Recognized by the UNFCCC just prior to COP22 as a new community with relevant status to participate in the formal UNFCCC process, ECOS was soft-launched in early November 2016 in Marrakech and has continued as a volunteer-driven effort with regular meetings and a Facebook group page since then. This proposal seeks support in establishing a formal ECOS secretariat and regional teams to assess needs, identify effective practices, plan for COP23 and other related events, find the "sweet spots" where local and global climate solutions converge, and launch the Climate Hives Action Initiative (CHAI).

Inspired by existing UNFCCC Constituencies, particularly youth-focused YOUNGO, ECOS aspires to serve as a "network of networks" to add innovative value to existing organizations and initiatives, serving as a clearinghouse for information and ideas for increasing climate literacy and action from within and beyond the UN system. 

Using a theory of change based on an ECO-system model-- first differentiating between and then integrating climate education, communication and outreach strategies, drawing upon the robust evidence base on research related to each of these three overlapping domains--the ECOS logical framework will help in mapping inputs and activities to their outcomes and ultimately the intended impacts: a global community working together to achieve climate action on local to global scales.

Key to the success of ECOS will be our ability to engage key stakeholders at an international level, building on lessons-learned for previous related efforts while incorporating emerging innovative and effective practices for building long-term literacy, communicating key climate information in a robust and on-going way, and inspiring and engaging through effective messaging and outreach. CHAI, customized learning hubs for climate action and empowerment, will serve as a collaborative focus for linking localized efforts through a global vision. 

Is this proposal for a practice or a project?


What actions do you propose?

There are less than 1000 days between now and the year 2020, which is the date that Mission 2020 has identified as the point when the curve of greenhouse gas emissions must turn downward.  

There are fewer than 5,000 days between now and the year 2030 when, ideally, the Sustainable Development Goals should be attained.

And there are around 12,000 days between now and the year 2050 when in theory greenhouse gas concentrations in the atmosphere could begin to begin to be drawn down and the aims of the Paris Agreement achieved, according to analysis by Project Drawdown.

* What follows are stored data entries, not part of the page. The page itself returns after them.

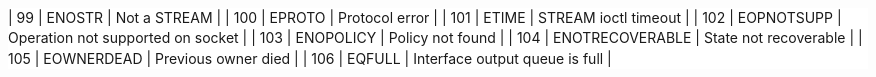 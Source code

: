 | 99           | ENOSTR            | Not a STREAM                                     |
| 100          | EPROTO            | Protocol error                                   |
| 101          | ETIME             | STREAM ioctl timeout                             |
| 102          | EOPNOTSUPP        | Operation not supported on socket                |
| 103          | ENOPOLICY         | Policy not found                                 |
| 104          | ENOTRECOVERABLE   | State not recoverable                            |
| 105          | EOWNERDEAD        | Previous owner died                              |
| 106          | EQFULL            | Interface output queue is full                   |
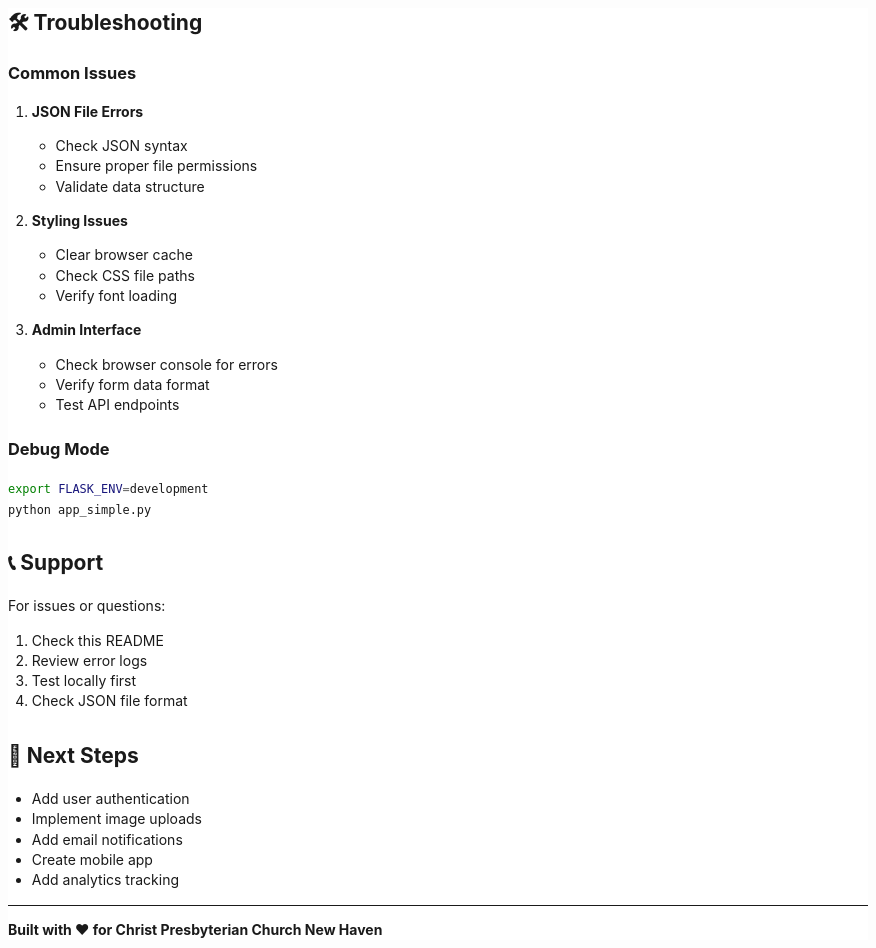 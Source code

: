 ## 🛠️ Troubleshooting

### Common Issues

1. **JSON File Errors**
   - Check JSON syntax
   - Ensure proper file permissions
   - Validate data structure

2. **Styling Issues**
   - Clear browser cache
   - Check CSS file paths
   - Verify font loading

3. **Admin Interface**
   - Check browser console for errors
   - Verify form data format
   - Test API endpoints

### Debug Mode

```bash
export FLASK_ENV=development
python app_simple.py
```

## 📞 Support

For issues or questions:
1. Check this README
2. Review error logs
3. Test locally first
4. Check JSON file format

## 🎯 Next Steps

- Add user authentication
- Implement image uploads
- Add email notifications
- Create mobile app
- Add analytics tracking

---

**Built with ❤️ for Christ Presbyterian Church New Haven**
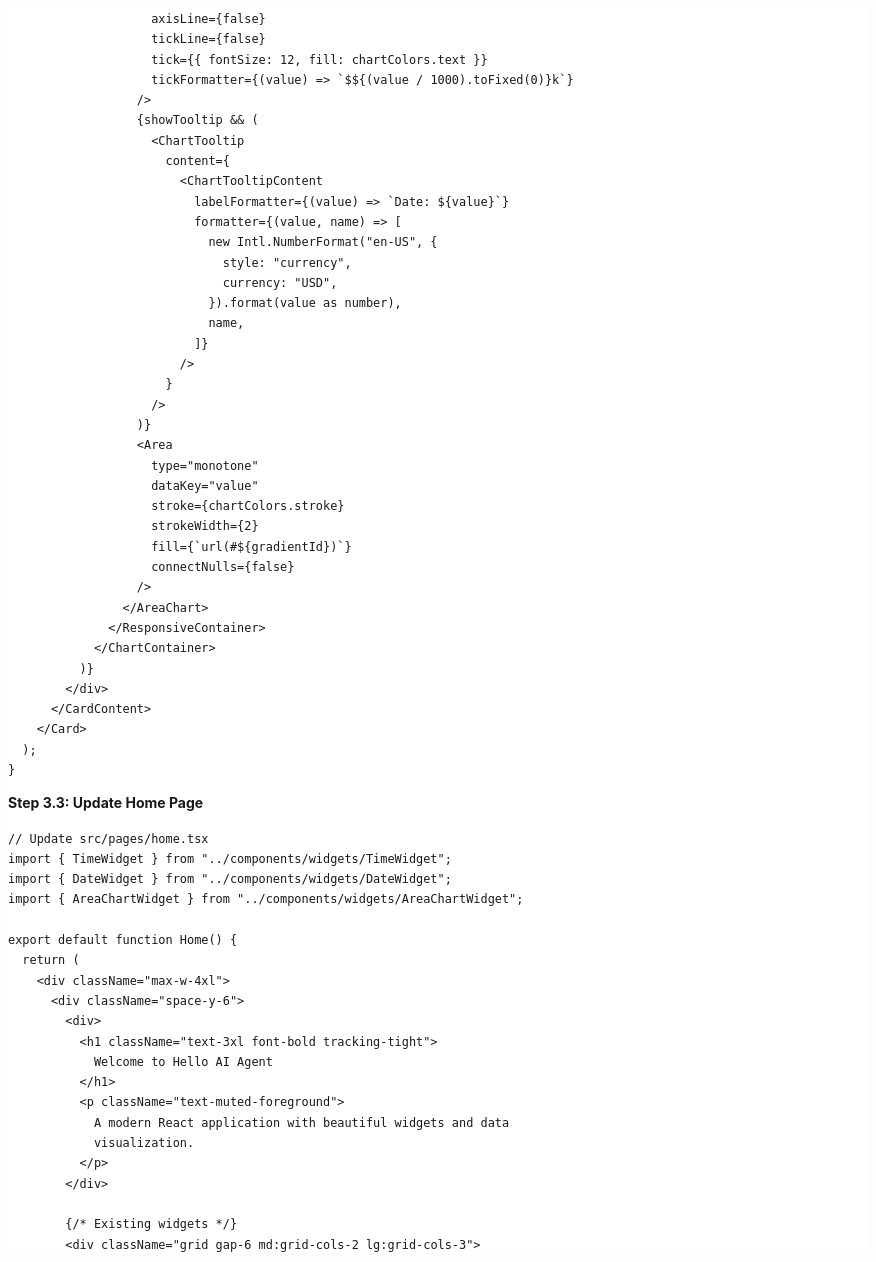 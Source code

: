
 ```tsx
                    axisLine={false}
                    tickLine={false}
                    tick={{ fontSize: 12, fill: chartColors.text }}
                    tickFormatter={(value) => `$${(value / 1000).toFixed(0)}k`}
                  />
                  {showTooltip && (
                    <ChartTooltip
                      content={
                        <ChartTooltipContent
                          labelFormatter={(value) => `Date: ${value}`}
                          formatter={(value, name) => [
                            new Intl.NumberFormat("en-US", {
                              style: "currency",
                              currency: "USD",
                            }).format(value as number),
                            name,
                          ]}
                        />
                      }
                    />
                  )}
                  <Area
                    type="monotone"
                    dataKey="value"
                    stroke={chartColors.stroke}
                    strokeWidth={2}
                    fill={`url(#${gradientId})`}
                    connectNulls={false}
                  />
                </AreaChart>
              </ResponsiveContainer>
            </ChartContainer>
          )}
        </div>
      </CardContent>
    </Card>
  );
}
```

**Step 3.3: Update Home Page**

```tsx
// Update src/pages/home.tsx
import { TimeWidget } from "../components/widgets/TimeWidget";
import { DateWidget } from "../components/widgets/DateWidget";
import { AreaChartWidget } from "../components/widgets/AreaChartWidget";

export default function Home() {
  return (
    <div className="max-w-4xl">
      <div className="space-y-6">
        <div>
          <h1 className="text-3xl font-bold tracking-tight">
            Welcome to Hello AI Agent
          </h1>
          <p className="text-muted-foreground">
            A modern React application with beautiful widgets and data
            visualization.
          </p>
        </div>

        {/* Existing widgets */}
        <div className="grid gap-6 md:grid-cols-2 lg:grid-cols-3">
```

ECOS aims to support all of these ambitious goals through a two-fold approach: serving as the supporting backbone for a  "network of networks" of existing and emerging state and non-state actors, and developing and deploying around 100,000 Climate Hives that serve localized needs as well as broader engagement at the community level. 

Among the actions planned through the ECOS theory of change are:

  • Establishing a virtual ECOS secretariat with regional team leaders to begin the process of surveying the needs of the broad climate education, communication and outreach stakeholder community
  • Working closely with the UNFCCC Secretariat's Action for Climate Empowerment (ACE) initiative, including focal points, and other UN climate action efforts such as UNITAR's CC:Learn, the Sustainable Development Goals (SDG), and UNESCO's contributions to quality education and climate action, to discuss synergistic collaboration
  • Networking with non-state actors including Center for Environmental Education (India), CLEAN (USA), SPEN (Canada), and Co-Lab partners around the world
  • Building a robust ECOS website portal that is able to be customized for the language and culture needs of different users
  • Conducting an international review of research literature and effective practices, including the development, deployment and evaluation of ECO strategies that will be shared through the ECOS portal
  • Preparing for side events at COP24 in the Fall of 2018, at the 6th Dialogue on Action for Climate Empowerment in the Spring of 2018, and at other relevant events, making use of virtual technology where ever possible
  • Developing a prototype for the Climate Hive Action Initiative (CHAI -see details below), and deploying the CHAI model to help spark rapid community capacity-building and engagement. 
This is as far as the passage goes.